SQLCipher for Android, WAL, and Parallel I/O
While working on some compatibility tests for SafeRoom, I ran into what appears to be an irreconcilable conflict between SQLCipher for Android and Room. This does not appear to be a huge problem right now, though that might change in the future.
SQLCipher for Android was developed in the early days of Android and was based
on Android 1.x/2.x implementations of things like SQLiteDatabase
. Needless to
say, the framework implementation of SQLiteDatabase
has changed over the years.
One of those changes is in how SQLiteDatabase
interacts with SQLite itself.
Back in the day, SQLiteDatabase
had native
methods to talk to SQLite
(by way of some native framework code). Each SQLiteDatabase
had an individual
separate “connection” to the underlying SQLite database.

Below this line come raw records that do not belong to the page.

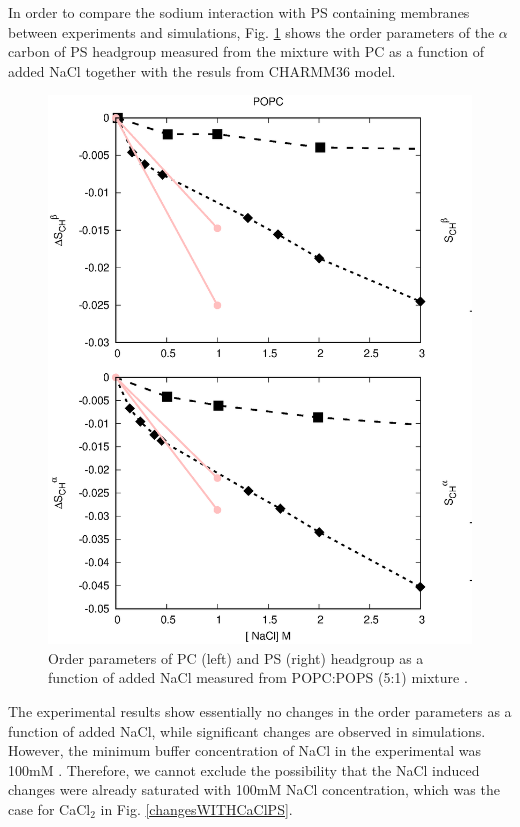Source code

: \documentclass[aps,prl,superscriptaddress,twocolumn]{revtex4}
\begin{document}
In order to compare the sodium interaction with PS containing membranes between
experiments and simulations, Fig. \ref{PSresponseTONaCl} shows the order parameters of the
$\alpha$ carbon of PS headgroup measured from the mixture with PC as a
function of added NaCl \cite{roux86} together with the resuls from CHARMM36 model. 
\begin{figure}[]
  \centering
  \includegraphics[width=18.0cm]{../Figs/CHANGESwithMONVALENTwithPS.eps}
  \caption{\label{PSresponseTONaCl}
    Order parameters of PC (left) and PS (right) headgroup as a function of added NaCl measured from POPC:POPS (5:1) mixture \cite{roux90}.
  }
\end{figure}
The experimental results show essentially no changes in the order parameters as a function of
added NaCl, while significant changes are observed in simulations. However,
the minimum buffer concentration of NaCl in the experimental was 100mM \cite{roux86}.
Therefore, we cannot exclude the possibility that the NaCl induced changes were already
saturated with 100mM NaCl concentration, which was the case for CaCl$_2$ in Fig. \ref{changesWITHCaClPS}.
\end{document}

Nowadays, the story is more complicated. SQLiteDatabase
has a ThreadLocal
SQLiteSession
object, so a SQLiteDatabase
used across multiple threads
will use multiple sessions. Each session uses a database connection from a small
pool of connections, with some guarantees that a connection will be used by only
one thread at a time. But, connections might be used by parallel threads
simultaneously. In particular, with write-ahead logging (WAL) mode enabled,
it is possible to have an open transaction for writing, while in a separate
thread execute a read operation, and have both succeed, with the read returning
a result even while the write transaction is still open and outstanding.

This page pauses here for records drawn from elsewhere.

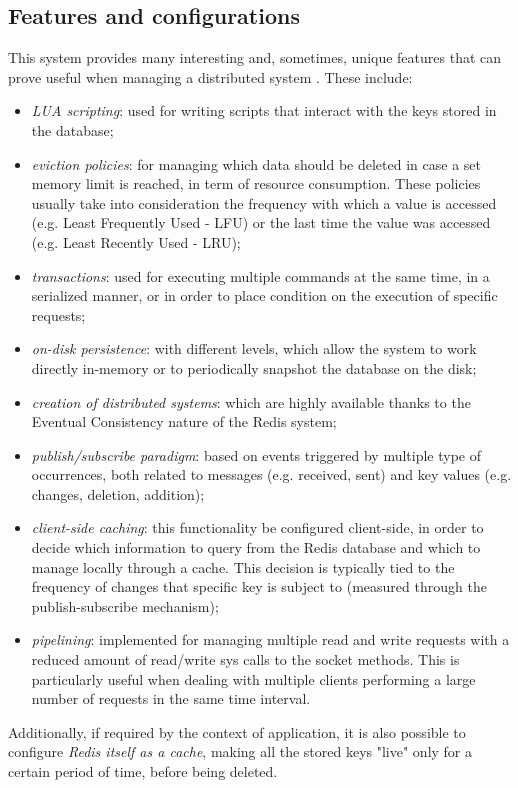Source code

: \subsection{Features and configurations}
This system provides many interesting and, sometimes, unique features that can prove useful when managing a distributed system \cite{site:redis-doc}. These include:
\begin{itemize}
	\item \textit{LUA scripting}: used for writing scripts that interact with the keys stored in the database;
	\item \textit{eviction policies}: for managing which data should be deleted in case a set memory limit is reached, in term of resource consumption. These policies usually take into consideration the frequency with which a value is accessed (e.g. Least Frequently Used - LFU) or the last time the value was accessed (e.g. Least Recently Used - LRU);
	\item \textit{transactions}: used for executing multiple commands at the same time, in a serialized manner, or in order to place condition on the execution of specific requests;
	\item \textit{on-disk persistence}: with different levels, which allow the system to work directly in-memory or to periodically snapshot the database on the disk;
	\item \textit{creation of distributed systems}: which are highly available thanks to the Eventual Consistency nature of the Redis system;
	\item \textit{publish/subscribe paradigm}: based on events triggered by multiple type of occurrences, both related to messages (e.g. received, sent) and key values (e.g. changes, deletion, addition);
	\item \textit{client-side caching}: this functionality be configured client-side, in order to decide which information to query from the Redis database and which to manage locally through a cache. This decision is typically tied to the frequency of changes that specific key is subject to (measured through the publish-subscribe mechanism);
	\item \textit{pipelining}: implemented for managing multiple read and write requests with a reduced amount of read/write sys calls to the socket methods. This is particularly useful when dealing with multiple clients performing a large number of requests in the same time interval.
\end{itemize}
Additionally, if required by the context of application, it is also possible to configure \textit{Redis itself as a cache}, making all the stored keys "live" only for a certain period of time, before being deleted.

While SQLCipher for Android is moving to adopt some of the newer SQLiteDatabase
capabilities, this is not one of them. It will continue to use the older one-connection-per-database approach,
as I understand it. So, while we can enable WAL mode, and that may have some benefits,
this sort of parallel I/O is not going to be possible. This situation might improve,
but for the moment, “it is what it is”.
Right now, this means that one of Room’s tests fails with SafeRoom (actually, it hangs indefinitely, and if I hack the test to avoid the deadlock, then it fails). It remains to be seen how much this limitation will be a problem with real-world uses of Room and SafeRoom.